Re: [BUG] False indication in pg_stat_replication.sync_state - Mailing list pgsql-hackers

From Fujii Masao
Subject Re: [BUG] False indication in pg_stat_replication.sync_state
Date
Msg-id CAHGQGwGGjYH2yPFwftZFi7hHTsqjVytbPjGmB530+xudz4VonQ@mail.gmail.com
Whole thread Raw
In response to [BUG] False indication in pg_stat_replication.sync_state  (Kyotaro HORIGUCHI <horiguchi.kyotaro@lab.ntt.co.jp>)

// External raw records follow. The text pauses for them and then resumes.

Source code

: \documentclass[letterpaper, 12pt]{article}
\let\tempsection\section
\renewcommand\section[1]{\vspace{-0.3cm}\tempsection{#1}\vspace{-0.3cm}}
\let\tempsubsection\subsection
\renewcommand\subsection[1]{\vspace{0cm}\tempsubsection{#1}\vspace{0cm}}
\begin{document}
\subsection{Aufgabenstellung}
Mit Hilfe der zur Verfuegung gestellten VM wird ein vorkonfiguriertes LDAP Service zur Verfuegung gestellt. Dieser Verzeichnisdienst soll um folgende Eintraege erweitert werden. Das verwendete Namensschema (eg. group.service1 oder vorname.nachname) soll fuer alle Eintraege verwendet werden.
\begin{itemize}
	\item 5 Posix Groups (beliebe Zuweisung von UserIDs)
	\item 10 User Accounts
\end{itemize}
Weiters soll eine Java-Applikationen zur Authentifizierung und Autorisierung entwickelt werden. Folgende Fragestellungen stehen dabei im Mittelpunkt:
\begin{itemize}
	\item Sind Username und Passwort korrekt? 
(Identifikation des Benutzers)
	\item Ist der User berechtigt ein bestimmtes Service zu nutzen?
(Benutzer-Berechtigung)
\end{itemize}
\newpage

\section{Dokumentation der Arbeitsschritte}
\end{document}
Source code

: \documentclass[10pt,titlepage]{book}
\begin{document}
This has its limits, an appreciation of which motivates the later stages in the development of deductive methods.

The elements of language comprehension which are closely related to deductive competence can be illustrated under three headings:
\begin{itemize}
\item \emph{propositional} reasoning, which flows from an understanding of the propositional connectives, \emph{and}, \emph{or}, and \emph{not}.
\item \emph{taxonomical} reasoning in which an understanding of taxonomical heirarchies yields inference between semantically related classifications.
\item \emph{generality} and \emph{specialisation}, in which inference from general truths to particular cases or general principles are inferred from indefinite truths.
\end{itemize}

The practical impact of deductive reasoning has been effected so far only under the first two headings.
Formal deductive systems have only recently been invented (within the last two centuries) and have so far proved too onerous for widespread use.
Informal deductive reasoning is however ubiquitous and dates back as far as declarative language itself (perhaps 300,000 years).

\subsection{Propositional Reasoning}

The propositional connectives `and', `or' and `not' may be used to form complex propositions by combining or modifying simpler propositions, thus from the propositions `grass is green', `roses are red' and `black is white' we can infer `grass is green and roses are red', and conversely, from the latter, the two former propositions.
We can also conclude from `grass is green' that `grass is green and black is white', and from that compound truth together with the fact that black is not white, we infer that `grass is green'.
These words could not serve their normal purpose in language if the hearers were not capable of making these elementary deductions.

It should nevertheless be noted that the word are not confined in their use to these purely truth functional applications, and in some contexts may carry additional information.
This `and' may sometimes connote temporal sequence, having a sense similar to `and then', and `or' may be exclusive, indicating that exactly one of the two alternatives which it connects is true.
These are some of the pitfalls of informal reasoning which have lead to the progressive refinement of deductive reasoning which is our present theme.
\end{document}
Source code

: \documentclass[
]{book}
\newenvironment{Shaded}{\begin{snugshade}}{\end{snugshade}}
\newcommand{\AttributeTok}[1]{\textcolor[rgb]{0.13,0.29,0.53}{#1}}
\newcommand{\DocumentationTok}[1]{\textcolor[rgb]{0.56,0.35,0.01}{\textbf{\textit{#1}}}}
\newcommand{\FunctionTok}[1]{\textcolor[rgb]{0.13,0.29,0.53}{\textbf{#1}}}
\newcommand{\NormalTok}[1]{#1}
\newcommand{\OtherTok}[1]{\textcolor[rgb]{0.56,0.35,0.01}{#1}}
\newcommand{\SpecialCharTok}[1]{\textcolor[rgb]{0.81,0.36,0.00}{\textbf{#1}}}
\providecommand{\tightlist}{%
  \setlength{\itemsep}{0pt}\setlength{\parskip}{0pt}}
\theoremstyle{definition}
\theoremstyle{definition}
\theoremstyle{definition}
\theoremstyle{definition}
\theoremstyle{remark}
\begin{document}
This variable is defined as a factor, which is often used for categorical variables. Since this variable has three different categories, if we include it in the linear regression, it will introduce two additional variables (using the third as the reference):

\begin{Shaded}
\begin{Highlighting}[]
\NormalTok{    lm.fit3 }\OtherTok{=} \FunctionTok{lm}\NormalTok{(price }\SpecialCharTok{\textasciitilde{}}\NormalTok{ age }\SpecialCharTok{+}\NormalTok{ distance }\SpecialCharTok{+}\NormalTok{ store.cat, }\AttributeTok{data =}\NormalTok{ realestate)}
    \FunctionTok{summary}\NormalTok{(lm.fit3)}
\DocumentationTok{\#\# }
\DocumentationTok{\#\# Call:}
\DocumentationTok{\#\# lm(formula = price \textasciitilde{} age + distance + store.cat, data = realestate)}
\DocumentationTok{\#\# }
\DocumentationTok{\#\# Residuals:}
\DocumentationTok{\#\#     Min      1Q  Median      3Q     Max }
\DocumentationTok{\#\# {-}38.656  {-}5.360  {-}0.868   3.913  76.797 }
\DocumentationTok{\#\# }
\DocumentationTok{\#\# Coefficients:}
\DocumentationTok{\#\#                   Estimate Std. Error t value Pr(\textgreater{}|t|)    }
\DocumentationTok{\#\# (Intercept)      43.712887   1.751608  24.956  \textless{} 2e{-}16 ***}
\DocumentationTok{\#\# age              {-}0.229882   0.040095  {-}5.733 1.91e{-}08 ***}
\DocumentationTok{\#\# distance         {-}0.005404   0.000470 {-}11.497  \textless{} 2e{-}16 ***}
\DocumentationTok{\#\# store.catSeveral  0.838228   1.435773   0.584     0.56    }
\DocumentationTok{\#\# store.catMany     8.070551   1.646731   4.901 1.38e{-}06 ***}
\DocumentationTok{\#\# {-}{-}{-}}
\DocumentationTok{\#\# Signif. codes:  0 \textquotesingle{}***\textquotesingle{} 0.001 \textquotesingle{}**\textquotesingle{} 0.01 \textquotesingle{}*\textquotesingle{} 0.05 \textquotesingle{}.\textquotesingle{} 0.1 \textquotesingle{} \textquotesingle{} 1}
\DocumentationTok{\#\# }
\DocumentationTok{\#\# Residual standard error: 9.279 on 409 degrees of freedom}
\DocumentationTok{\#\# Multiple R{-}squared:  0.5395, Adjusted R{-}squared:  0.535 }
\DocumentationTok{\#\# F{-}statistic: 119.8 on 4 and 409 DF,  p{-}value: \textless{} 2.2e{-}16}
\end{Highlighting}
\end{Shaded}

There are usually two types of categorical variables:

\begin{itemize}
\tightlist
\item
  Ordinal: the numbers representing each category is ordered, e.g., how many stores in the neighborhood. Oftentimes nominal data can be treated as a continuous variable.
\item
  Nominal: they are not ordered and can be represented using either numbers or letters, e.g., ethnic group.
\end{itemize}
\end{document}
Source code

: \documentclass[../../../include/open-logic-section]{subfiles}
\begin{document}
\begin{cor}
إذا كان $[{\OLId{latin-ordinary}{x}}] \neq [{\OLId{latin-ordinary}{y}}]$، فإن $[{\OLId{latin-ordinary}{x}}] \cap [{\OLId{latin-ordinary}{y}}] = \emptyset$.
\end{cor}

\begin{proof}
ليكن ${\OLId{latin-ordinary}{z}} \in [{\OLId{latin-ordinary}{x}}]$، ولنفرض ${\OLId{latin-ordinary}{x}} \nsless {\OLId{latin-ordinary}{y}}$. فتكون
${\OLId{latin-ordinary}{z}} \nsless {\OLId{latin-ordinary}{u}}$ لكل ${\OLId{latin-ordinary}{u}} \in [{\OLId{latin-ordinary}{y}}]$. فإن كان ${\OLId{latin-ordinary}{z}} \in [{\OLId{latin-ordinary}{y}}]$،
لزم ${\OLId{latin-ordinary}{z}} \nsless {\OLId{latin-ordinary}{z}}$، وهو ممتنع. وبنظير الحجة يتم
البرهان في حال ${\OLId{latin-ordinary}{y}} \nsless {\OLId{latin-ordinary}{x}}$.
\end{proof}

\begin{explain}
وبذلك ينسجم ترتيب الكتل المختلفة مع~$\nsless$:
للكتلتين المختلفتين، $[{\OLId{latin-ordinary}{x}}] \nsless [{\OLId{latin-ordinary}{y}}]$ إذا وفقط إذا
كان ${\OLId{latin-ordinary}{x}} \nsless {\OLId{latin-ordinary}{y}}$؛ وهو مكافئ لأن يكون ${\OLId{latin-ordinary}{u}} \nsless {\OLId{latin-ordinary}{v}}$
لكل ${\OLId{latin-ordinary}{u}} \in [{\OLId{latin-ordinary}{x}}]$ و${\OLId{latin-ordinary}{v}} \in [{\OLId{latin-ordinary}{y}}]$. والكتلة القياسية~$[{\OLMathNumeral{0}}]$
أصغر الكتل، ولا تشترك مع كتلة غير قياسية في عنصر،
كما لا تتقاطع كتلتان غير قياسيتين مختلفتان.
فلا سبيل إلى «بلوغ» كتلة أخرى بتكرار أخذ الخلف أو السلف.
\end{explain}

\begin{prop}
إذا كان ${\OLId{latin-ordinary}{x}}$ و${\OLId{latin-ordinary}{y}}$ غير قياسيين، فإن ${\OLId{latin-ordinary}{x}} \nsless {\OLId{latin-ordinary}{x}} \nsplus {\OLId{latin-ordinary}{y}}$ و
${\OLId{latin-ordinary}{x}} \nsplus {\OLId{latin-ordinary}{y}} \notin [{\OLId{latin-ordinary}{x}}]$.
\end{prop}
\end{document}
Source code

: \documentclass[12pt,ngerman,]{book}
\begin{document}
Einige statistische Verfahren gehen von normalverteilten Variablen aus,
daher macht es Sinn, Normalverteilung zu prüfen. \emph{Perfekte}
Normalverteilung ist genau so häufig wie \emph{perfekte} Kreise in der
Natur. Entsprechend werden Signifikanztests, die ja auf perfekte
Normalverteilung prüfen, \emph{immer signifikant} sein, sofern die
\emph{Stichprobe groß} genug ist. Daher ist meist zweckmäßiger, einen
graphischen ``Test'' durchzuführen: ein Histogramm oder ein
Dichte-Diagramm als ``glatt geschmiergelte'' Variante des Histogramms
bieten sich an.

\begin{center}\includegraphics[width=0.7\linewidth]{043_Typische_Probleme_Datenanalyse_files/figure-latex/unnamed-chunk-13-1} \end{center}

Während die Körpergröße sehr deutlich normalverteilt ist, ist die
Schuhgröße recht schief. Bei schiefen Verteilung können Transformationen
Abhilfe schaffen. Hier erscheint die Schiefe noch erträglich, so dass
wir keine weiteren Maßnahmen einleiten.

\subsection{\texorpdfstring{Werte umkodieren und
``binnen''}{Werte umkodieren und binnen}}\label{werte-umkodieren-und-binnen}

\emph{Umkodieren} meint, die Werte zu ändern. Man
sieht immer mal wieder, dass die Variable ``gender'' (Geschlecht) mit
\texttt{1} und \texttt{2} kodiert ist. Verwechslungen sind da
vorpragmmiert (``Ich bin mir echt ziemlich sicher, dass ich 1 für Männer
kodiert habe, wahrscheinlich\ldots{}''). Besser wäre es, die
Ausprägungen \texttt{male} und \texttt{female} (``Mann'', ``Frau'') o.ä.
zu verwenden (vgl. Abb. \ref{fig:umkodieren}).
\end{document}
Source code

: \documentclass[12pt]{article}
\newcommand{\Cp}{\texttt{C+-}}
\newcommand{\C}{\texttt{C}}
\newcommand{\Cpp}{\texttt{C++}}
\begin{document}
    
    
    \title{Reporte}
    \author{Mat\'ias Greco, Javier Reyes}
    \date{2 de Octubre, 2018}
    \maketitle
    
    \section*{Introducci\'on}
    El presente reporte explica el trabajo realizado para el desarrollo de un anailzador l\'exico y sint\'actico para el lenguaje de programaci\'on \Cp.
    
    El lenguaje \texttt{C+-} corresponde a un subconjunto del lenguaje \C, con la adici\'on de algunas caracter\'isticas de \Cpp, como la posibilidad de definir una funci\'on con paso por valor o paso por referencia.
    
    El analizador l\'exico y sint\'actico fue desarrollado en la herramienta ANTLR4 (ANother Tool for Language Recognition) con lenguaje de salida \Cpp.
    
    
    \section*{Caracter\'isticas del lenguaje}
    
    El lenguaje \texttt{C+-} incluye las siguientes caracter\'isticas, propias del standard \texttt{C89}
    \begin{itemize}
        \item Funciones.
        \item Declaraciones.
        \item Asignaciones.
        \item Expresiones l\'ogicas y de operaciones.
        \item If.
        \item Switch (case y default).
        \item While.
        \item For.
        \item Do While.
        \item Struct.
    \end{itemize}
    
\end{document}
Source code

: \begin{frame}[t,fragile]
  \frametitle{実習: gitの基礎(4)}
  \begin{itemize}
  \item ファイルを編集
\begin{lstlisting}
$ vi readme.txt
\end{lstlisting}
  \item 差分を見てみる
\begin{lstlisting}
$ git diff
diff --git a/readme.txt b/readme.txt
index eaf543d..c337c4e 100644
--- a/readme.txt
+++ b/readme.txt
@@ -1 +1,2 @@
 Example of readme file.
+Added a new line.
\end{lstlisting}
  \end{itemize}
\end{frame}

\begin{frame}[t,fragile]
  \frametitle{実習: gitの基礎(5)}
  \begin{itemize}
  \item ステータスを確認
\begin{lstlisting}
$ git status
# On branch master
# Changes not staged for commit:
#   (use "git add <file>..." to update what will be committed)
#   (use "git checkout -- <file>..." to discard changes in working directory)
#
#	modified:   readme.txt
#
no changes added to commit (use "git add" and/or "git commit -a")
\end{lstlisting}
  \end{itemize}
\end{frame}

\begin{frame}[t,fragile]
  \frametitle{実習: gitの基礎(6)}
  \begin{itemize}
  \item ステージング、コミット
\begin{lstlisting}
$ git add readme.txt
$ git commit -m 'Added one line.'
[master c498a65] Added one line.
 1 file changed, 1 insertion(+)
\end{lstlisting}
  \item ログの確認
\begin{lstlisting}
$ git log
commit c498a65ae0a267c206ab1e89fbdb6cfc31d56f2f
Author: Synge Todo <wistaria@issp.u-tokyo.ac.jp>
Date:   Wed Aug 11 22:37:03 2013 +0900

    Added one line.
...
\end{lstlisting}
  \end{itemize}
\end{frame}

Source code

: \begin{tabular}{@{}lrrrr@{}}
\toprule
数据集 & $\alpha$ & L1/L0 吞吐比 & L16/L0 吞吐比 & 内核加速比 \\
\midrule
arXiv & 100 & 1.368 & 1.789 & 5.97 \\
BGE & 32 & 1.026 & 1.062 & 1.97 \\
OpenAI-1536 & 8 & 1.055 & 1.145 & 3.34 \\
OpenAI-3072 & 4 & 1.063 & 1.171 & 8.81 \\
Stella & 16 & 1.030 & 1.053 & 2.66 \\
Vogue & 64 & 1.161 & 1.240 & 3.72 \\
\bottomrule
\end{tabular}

Responses Re: [BUG] False indication in pg_stat_replication.sync_state  (Kyotaro HORIGUCHI <horiguchi.kyotaro@lab.ntt.co.jp>)
List pgsql-hackers
On Thu, Oct 18, 2012 at 5:42 PM, Kyotaro HORIGUCHI
<horiguchi.kyotaro@lab.ntt.co.jp> wrote:
> Hello. My colleague found that pg_stat_replication.sync_state
> shows false state for some condition.
>
> This prevents Pacemaker from completing fail-over that could
> safely be done.
>
> The point is in walsender.c, pg_stat_get_wal_senders() below, (as
> of REL9_2_1)
>
>   1555:    if (walsnd->pid != 0)
>   1556:    {
>   1557:      /*
>   1558:       * Treat a standby such as a pg_basebackup background process
>   1559:       * which always returns an invalid flush location, as an
>   1560:       * asynchronous standby.
>   1561:       */
> ! 1562:       sync_priority[i] = XLogRecPtrIsInvalid(walsnd->flush) ?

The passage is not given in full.